*** Block opens ***

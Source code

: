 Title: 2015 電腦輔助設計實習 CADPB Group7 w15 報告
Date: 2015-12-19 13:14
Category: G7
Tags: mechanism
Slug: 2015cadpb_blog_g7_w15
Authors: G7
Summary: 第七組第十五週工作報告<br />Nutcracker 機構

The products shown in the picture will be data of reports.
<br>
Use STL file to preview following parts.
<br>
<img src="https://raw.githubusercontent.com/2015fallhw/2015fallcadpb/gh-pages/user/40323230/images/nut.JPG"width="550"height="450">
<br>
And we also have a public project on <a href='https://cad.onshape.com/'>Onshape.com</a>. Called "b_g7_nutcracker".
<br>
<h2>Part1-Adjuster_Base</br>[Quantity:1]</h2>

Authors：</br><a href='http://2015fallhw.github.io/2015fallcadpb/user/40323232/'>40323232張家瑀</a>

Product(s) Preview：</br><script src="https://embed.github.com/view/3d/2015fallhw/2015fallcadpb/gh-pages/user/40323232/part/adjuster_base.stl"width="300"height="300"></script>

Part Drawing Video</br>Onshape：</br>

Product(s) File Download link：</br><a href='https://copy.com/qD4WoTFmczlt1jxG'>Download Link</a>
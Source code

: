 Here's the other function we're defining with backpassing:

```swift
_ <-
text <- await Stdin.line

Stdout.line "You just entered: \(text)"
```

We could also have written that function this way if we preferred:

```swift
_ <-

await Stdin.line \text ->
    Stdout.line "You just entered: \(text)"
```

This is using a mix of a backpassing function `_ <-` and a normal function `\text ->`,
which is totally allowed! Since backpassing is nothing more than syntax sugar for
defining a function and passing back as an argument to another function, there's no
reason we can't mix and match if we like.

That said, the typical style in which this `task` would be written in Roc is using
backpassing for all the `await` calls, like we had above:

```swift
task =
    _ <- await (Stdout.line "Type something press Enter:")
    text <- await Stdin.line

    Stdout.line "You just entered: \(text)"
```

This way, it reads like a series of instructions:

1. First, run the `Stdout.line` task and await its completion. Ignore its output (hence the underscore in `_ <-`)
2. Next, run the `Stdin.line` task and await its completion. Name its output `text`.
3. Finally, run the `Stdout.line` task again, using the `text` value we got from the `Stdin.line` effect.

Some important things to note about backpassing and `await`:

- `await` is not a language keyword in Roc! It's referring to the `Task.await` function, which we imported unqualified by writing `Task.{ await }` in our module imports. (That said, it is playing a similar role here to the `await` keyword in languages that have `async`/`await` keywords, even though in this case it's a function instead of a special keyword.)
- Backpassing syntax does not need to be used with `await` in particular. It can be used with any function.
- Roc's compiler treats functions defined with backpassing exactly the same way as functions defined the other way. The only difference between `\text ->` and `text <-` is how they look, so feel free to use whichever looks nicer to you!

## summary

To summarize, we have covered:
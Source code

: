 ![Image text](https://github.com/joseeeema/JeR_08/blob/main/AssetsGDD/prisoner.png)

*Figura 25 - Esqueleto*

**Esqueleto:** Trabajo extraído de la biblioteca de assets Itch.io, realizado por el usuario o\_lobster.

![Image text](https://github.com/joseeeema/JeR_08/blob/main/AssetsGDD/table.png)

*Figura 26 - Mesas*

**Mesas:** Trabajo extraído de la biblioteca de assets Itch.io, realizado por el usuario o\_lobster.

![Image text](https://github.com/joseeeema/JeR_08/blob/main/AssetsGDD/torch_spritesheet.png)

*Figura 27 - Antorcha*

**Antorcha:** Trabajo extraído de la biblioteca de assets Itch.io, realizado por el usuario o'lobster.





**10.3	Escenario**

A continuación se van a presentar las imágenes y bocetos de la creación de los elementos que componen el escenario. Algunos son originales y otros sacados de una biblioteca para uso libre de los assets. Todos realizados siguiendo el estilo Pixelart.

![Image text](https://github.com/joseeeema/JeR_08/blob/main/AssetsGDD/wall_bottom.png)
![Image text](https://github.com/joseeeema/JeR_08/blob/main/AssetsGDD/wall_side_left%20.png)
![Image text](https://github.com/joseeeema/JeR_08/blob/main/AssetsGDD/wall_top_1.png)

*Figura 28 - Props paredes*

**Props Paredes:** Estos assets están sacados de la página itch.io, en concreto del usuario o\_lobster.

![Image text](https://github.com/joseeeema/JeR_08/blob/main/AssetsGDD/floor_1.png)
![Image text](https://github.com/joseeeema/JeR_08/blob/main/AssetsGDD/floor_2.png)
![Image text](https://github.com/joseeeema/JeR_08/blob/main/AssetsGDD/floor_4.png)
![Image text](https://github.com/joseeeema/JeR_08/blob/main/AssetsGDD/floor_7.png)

*** Block closes ***

## Task
Your answer should be the lines of the records that hold the string "defining".

## Reply
: Here's the other function we're defining with backpassing:
defining a function and passing back as an argument to another function, there's no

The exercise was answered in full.